Sure. That's what reminded him of the batter bowl, I suppose. Or else we really, really DO need to get a vision exam. Duly embarrassed by my gluttonous faux pas, I returned to the kitchen to commence skinnin' some chicken fruit.
After approximately 75 minutes of peeling, slicing, chopping, dashing, smashing, squirting, and grinding...the filling was ready for the egg whites. I put a bit on a sliver of not-so-perfect white, and called my loyal kitchen helper, The Pony. Together, we determined that it needed more fresh-ground pepper. I filled the egg halves, applied two slices of olive to each, wrapped up the ones going to Grandma's, and slathered the rest on the rejects. The Pony feasted. I think his total came to four. He was ecstatic that #1 was not there for a share. And that Farmer H was only getting two. Because, you know, he would be full from his barroom breakfast buffet.

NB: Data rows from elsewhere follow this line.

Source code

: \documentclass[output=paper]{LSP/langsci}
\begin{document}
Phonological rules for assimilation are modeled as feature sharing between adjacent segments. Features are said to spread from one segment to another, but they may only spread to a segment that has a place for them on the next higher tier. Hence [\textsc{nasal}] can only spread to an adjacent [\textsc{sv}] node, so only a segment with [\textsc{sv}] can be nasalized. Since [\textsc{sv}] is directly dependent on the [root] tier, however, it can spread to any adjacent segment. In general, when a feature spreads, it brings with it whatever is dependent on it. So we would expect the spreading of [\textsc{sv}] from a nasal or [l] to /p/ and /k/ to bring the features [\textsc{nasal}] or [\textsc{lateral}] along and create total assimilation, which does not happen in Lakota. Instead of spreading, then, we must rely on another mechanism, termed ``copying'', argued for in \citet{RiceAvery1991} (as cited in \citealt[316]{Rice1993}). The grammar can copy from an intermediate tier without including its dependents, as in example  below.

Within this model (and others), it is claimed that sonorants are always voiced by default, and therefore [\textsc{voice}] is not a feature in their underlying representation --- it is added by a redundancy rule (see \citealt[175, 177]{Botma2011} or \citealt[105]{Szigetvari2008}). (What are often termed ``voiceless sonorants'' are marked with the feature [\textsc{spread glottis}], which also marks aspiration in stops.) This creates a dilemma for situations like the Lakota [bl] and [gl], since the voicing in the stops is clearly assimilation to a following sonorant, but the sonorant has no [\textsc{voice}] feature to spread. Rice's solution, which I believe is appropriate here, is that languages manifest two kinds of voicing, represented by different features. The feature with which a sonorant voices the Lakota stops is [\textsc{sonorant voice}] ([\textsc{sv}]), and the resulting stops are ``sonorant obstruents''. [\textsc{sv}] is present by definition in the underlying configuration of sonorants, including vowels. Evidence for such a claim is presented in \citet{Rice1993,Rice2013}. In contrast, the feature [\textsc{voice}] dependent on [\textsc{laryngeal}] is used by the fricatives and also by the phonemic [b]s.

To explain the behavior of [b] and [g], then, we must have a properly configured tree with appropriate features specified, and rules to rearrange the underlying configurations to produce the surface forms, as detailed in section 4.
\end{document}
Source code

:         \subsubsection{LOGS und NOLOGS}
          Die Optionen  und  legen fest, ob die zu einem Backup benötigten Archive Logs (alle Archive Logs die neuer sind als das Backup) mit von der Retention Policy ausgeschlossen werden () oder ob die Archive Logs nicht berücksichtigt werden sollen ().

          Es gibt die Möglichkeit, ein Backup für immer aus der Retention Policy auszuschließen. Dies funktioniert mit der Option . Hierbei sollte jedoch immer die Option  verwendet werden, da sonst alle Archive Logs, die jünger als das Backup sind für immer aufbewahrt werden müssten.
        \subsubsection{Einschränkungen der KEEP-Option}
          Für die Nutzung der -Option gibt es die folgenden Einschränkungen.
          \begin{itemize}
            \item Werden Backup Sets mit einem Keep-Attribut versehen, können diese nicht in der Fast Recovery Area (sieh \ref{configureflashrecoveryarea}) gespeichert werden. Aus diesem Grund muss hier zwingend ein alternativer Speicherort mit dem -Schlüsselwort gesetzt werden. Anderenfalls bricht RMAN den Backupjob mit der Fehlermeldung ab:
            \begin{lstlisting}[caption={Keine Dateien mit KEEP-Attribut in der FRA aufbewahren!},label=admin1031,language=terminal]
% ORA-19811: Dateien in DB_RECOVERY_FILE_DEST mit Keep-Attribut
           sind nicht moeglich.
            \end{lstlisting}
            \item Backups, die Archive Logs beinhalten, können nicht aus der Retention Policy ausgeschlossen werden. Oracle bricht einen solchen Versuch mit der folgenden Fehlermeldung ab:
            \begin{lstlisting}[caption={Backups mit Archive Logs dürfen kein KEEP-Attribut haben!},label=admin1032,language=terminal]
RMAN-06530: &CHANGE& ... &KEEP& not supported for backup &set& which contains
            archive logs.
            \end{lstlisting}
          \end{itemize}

For the record, no eggs returned from Grandma's house.
4 comments:
From the sounds of it, you are quite eggs-zacting with the seasoning and the embellishment of the deviled eggs. This must be one of your specialities.
(I meant at school...Could you get some favors or special treatment at school, using your potato salad as a bribe? of course, that means you would have to make a bathtub of the stuff, so you'd have some left at the family's pillaging.)
Sioux,
Unfortunately, there is very little that I desire at work. I am routinely left to my own devices. I am not roped into covering for abscondees on my plan time. Nobody has any material goods that I covet. Not since the great Doorstopgate brouhaha, anyway. And I refuse to waste perfectly delicious potato salad on those bandits who steal my one-on-one time with Kyocera.
Brought back memories of Easters past when my 5 children were young. Exhausting!
Kathy,
Yikes! I bet your Easter Bunny needed to put his lucky rabbit's feet up after that gang. Two is enough for me. At a time. The older two were out before #1 hit school age.